## Prompt
Exactly reproduce the lines from the line containing "### Art.7 Modification of the Terms of Use" to the end of the data below, inclusive, and nothing else.

# # # #

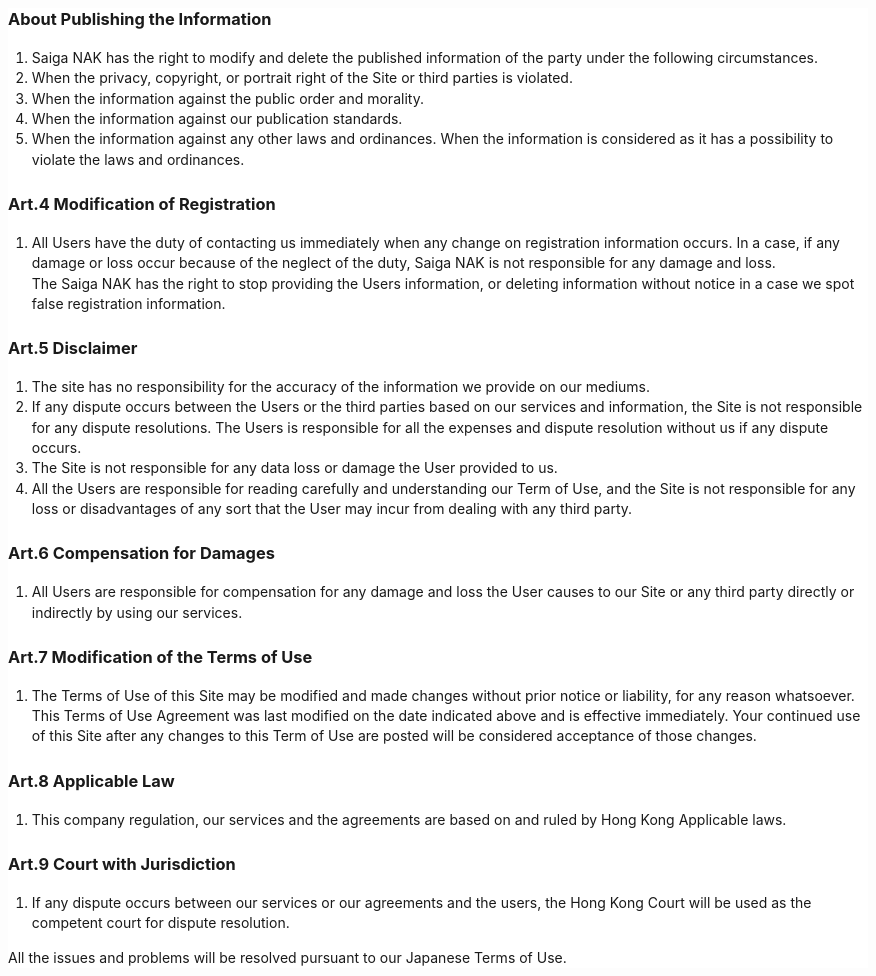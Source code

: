 ### About Publishing the Information

1. Saiga NAK has the right to modify and delete the published information of the party under the following circumstances.
2. When the privacy, copyright, or portrait right of the Site or third parties is violated.
3. When the information against the public order and morality.
4. When the information against our publication standards.
5. When the information against any other laws and ordinances. When the information is considered as it has a possibility to violate the laws and ordinances.

### Art.4 Modification of Registration

1. All Users have the duty of contacting us immediately when any change on registration information occurs. In a case, if any damage or loss occur because of the neglect of the duty, Saiga NAK is not responsible for any damage and loss.  
    The Saiga NAK has the right to stop providing the Users information, or deleting information without notice in a case we spot false registration information.

### Art.5 Disclaimer

1. The site has no responsibility for the accuracy of the information we provide on our mediums.
2. If any dispute occurs between the Users or the third parties based on our services and information, the Site is not responsible for any dispute resolutions. The Users is responsible for all the expenses and dispute resolution without us if any dispute occurs.
3. The Site is not responsible for any data loss or damage the User provided to us.
4. All the Users are responsible for reading carefully and understanding our Term of Use, and the Site is not responsible for any loss or disadvantages of any sort that the User may incur from dealing with any third party.

### Art.6 Compensation for Damages

1. All Users are responsible for compensation for any damage and loss the User causes to our Site or any third party directly or indirectly by using our services.

### Art.7 Modification of the Terms of Use

1. The Terms of Use of this Site may be modified and made changes without prior notice or liability, for any reason whatsoever. This Terms of Use Agreement was last modified on the date indicated above and is effective immediately. Your continued use of this Site after any changes to this Term of Use are posted will be considered acceptance of those changes.

### Art.8 Applicable Law

1. This company regulation, our services and the agreements are based on and ruled by Hong Kong Applicable laws.

### Art.9 Court with Jurisdiction

1. If any dispute occurs between our services or our agreements and the users, the Hong Kong Court will be used as the competent court for dispute resolution.

All the issues and problems will be resolved pursuant to our Japanese Terms of Use.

# # # #

## Exercise response
### Art.7 Modification of the Terms of Use

1. The Terms of Use of this Site may be modified and made changes without prior notice or liability, for any reason whatsoever. This Terms of Use Agreement was last modified on the date indicated above and is effective immediately. Your continued use of this Site after any changes to this Term of Use are posted will be considered acceptance of those changes.

### Art.8 Applicable Law

1. This company regulation, our services and the agreements are based on and ruled by Hong Kong Applicable laws.

### Art.9 Court with Jurisdiction

1. If any dispute occurs between our services or our agreements and the users, the Hong Kong Court will be used as the competent court for dispute resolution.

All the issues and problems will be resolved pursuant to our Japanese Terms of Use.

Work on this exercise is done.